Recently, I was hiking with a group when two cell phones spoke in unison from the bowels of two backpacks. We all stopped on the trail while the two hikers dealt with matters of great consequence, each cradling phone to ear. While I didn’t mind pausing to catch my breath, the hiatus wasn’t a normal rest stop, where we could check out the season’s huckleberry picking by combing the bushes at our feet. We couldn’t help eavesdropping.
Last fall, when we camped in tents on a secluded beach, cell phones competed with seagull squawks on a daily basis. While the users at least had enough courtesy to walk away from camp to talk, the calls gnawed at their ability to dive full-bore into the outdoor experience. Out in nature, the pace of life slows. It offers time to consider life from a different perspective, free from work, meetings, possessions and obligations. But our constant connection with the outside world derails that letting go. In our attempts to do it all — get into nature while maintaining control of our home world — we lose sensory touch with the wild.
Thank goodness, there are still canyons in the Southwest and glacier-gouged valleys tucked under peaks without cell towers. But even these remote places are becoming scarce, as national parks allow wireless companies to invade. Since the Telecommunications Act of 1996 opened up federal lands to cell towers, each land-management entity can grant or deny permits for wireless companies to install intrusive communication spires. Lake Mead National Recreation Area has three, for instance. Yellowstone National Park has six.
Proponents argue that cell phones help in emergencies.

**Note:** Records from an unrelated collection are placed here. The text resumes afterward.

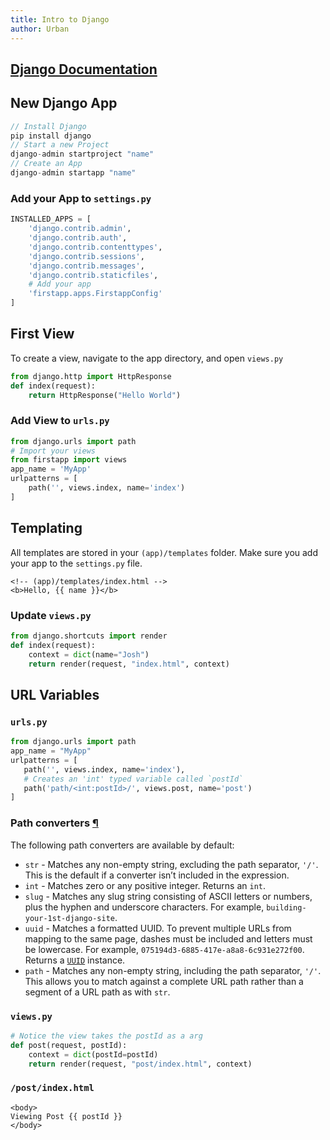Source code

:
 ```yaml
---
title: Intro to Django
author: Urban
---
```


## [Django Documentation](https://docs.djangoproject.com/en/5.0/)

## New Django App

```ts
// Install Django
pip install django
// Start a new Project
django-admin startproject "name"
// Create an App
django-admin startapp "name"
```

### Add your App to `settings.py`

```python
INSTALLED_APPS = [
    'django.contrib.admin',
    'django.contrib.auth',
    'django.contrib.contenttypes',
    'django.contrib.sessions',
    'django.contrib.messages',
    'django.contrib.staticfiles',
    # Add your app
    'firstapp.apps.FirstappConfig'
]
```

## First View

To create a view, navigate to the app directory, and open `views.py`

```python
from django.http import HttpResponse
def index(request):
	return HttpResponse("Hello World")
```

### Add View to `urls.py`

```python
from django.urls import path
# Import your views
from firstapp import views
app_name = 'MyApp'
urlpatterns = [
	path('', views.index, name='index')
]
```

## Templating

All templates are stored in your `(app)/templates` folder. Make sure you add your app to the `settings.py` file.

```django
<!-- (app)/templates/index.html -->
<b>Hello, {{ name }}</b>
```

### Update `views.py`

```python
from django.shortcuts import render
def index(request):
	context = dict(name="Josh")
	return render(request, "index.html", context)
```

## URL Variables

### `urls.py`

```python
from django.urls import path
app_name = "MyApp"
urlpatterns = [
   path('', views.index, name='index'),
   # Creates an 'int' typed variable called `postId`
   path('path/<int:postId>/', views.post, name='post')
]
```

### Path converters [¶](https://docs.djangoproject.com/en/5.0/topics/http/urls/#path-converters "Permalink to this headline")

The following path converters are available by default:

- `str` - Matches any non-empty string, excluding the path separator, `'/'`. This is the default if a converter isn’t included in the expression.
- `int` - Matches zero or any positive integer. Returns an `int`.
- `slug` - Matches any slug string consisting of ASCII letters or numbers, plus the hyphen and underscore characters. For example, `building-your-1st-django-site`.
- `uuid` - Matches a formatted UUID. To prevent multiple URLs from mapping to the same page, dashes must be included and letters must be lowercase. For example, `075194d3-6885-417e-a8a8-6c931e272f00`. Returns a [`UUID`](https://docs.python.org/3/library/uuid.html#uuid.UUID "(in Python v3.12)") instance.
- `path` - Matches any non-empty string, including the path separator, `'/'`. This allows you to match against a complete URL path rather than a segment of a URL path as with `str`.

### `views.py`

```python
# Notice the view takes the postId as a arg
def post(request, postId):
	context = dict(postId=postId)
	return render(request, "post/index.html", context)
```

### `/post/index.html`

```django
<body>
Viewing Post {{ postId }}
</body>
```
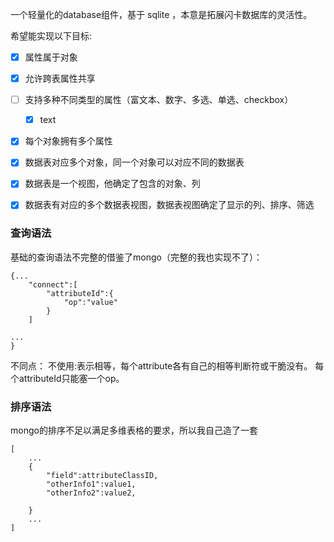 一个轻量化的database组件，基于 sqlite ，本意是拓展闪卡数据库的灵活性。

希望能实现以下目标:

* [x] 属性属于对象
* [x] 允许跨表属性共享
* [ ] 支持多种不同类型的属性（富文本、数字、多选、单选、checkbox）
  * [x] text
* [x] 每个对象拥有多个属性
* [x] 数据表对应多个对象，同一个对象可以对应不同的数据表
* [x] 数据表是一个视图，他确定了包含的对象、列
* [x] 数据表有对应的多个数据表视图，数据表视图确定了显示的列、排序、筛选


### 查询语法

基础的查询语法不完整的借鉴了mongo（完整的我也实现不了）：
```
{...
    "connect":[
        "attributeId":{
            "op":"value"
        }
    ]

...
}
```
不同点：
不使用:表示相等，每个attribute各有自己的相等判断符或干脆没有。
每个attributeId只能塞一个op。


### 排序语法
mongo的排序不足以满足多维表格的要求，所以我自己造了一套
```
[
    ...
    {
        "field":attributeClassID,
        "otherInfo1":value1,
        "otherInfo2":value2,

    }
    ...
]
```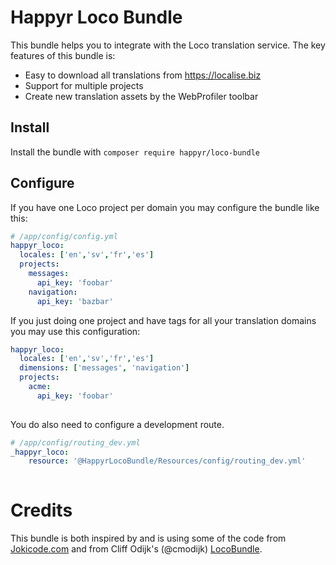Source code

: # Happyr Loco Bundle

This bundle helps you to integrate with the Loco translation service. The key features of this bundle is: 

* Easy to download all translations from https://localise.biz
* Support for multiple projects
* Create new translation assets by the WebProfiler toolbar

## Install

Install the bundle with `composer require happyr/loco-bundle`

## Configure

If you have one Loco project per domain you may configure the bundle like this: 
``` yaml
# /app/config/config.yml
happyr_loco:
  locales: ['en','sv','fr','es']
  projects:
    messages:
      api_key: 'foobar' 
    navigation:
      api_key: 'bazbar' 

```


If you just doing one project and have tags for all your translation domains you may use this configuration:
``` yaml
happyr_loco:
  locales: ['en','sv','fr','es']
  dimensions: ['messages', 'navigation']
  projects:
    acme:
      api_key: 'foobar'  
    
```

You do also need to configure a development route. 
``` yaml
# /app/config/routing_dev.yml
_happyr_loco:
    resource: '@HappyrLocoBundle/Resources/config/routing_dev.yml'
    
```

# Credits

This bundle is both inspired by and is using some of the code from [Jokicode.com](http://jolicode.com/blog/translation-workflow-with-symfony2)
and from Cliff Odijk's (@cmodijk) [LocoBundle](https://github.com/JCID/JcidLocoBundle).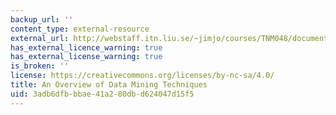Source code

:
 ```yaml
---
backup_url: ''
content_type: external-resource
external_url: http://webstaff.itn.liu.se/~jimjo/courses/TNM048/documents/DM-Techniques.pdf
has_external_licence_warning: true
has_external_license_warning: true
is_broken: ''
license: https://creativecommons.org/licenses/by-nc-sa/4.0/
title: An Overview of Data Mining Techniques
uid: 3adb6dfb-bbae-41a2-80db-d624047d15f5
---
```

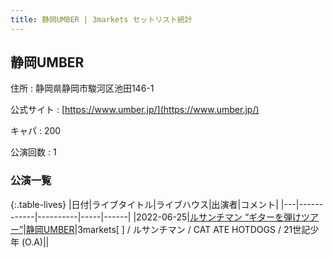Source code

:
 ```yaml
---
title: 静岡UMBER | 3markets セットリスト統計
---
```

## 静岡UMBER

住所
:    静岡県静岡市駿河区池田146-1

公式サイト
:    [https://www.umber.jp/](https://www.umber.jp/)

キャパ
:    200

公演回数
: 1


### 公演一覧

{:.table-lives}
|日付|ライブタイトル|ライブハウス|出演者|コメント|
|---|------------|----------|-----|------|
|<span class="nowrap">2022-06-25</span>|[ルサンチマン “ギターを弾けツアー”](live021.html)|[静岡UMBER](livehouse021.html)|3markets[ ] / ルサンチマン / CAT ATE HOTDOGS / 21世記少年 (O.A)||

No doubt, lives have been saved by someone dialing 911 from a mountainside. Wireless companies and park rangers alike can point to examples. So just "in case of emergency," we gladly haul our phones in backpacks. But these days, our definition of an emergency has expanded, and we no longer know what the term "life-threatening" means. A crisis can include those times when the fridge is out of milk, or Johnny wants to stay overnight at a friend’s house, or the stock portfolio needs adjustment. We’ve confused emergency with convenience.
We can erect cell towers virtually anywhere, but do we need to pincushion the earth with them? Some places deserve to be left remote, where rescue is more than a phone call away. And for those wilderness places with three bars of cell service, maybe we should add electronic etiquette to our backcountry credo. In addition to leaving only footprints and taking only pictures: Let’s turn off the phones.
The author writes in northwest Montana, where a few trails get by without cell phone service.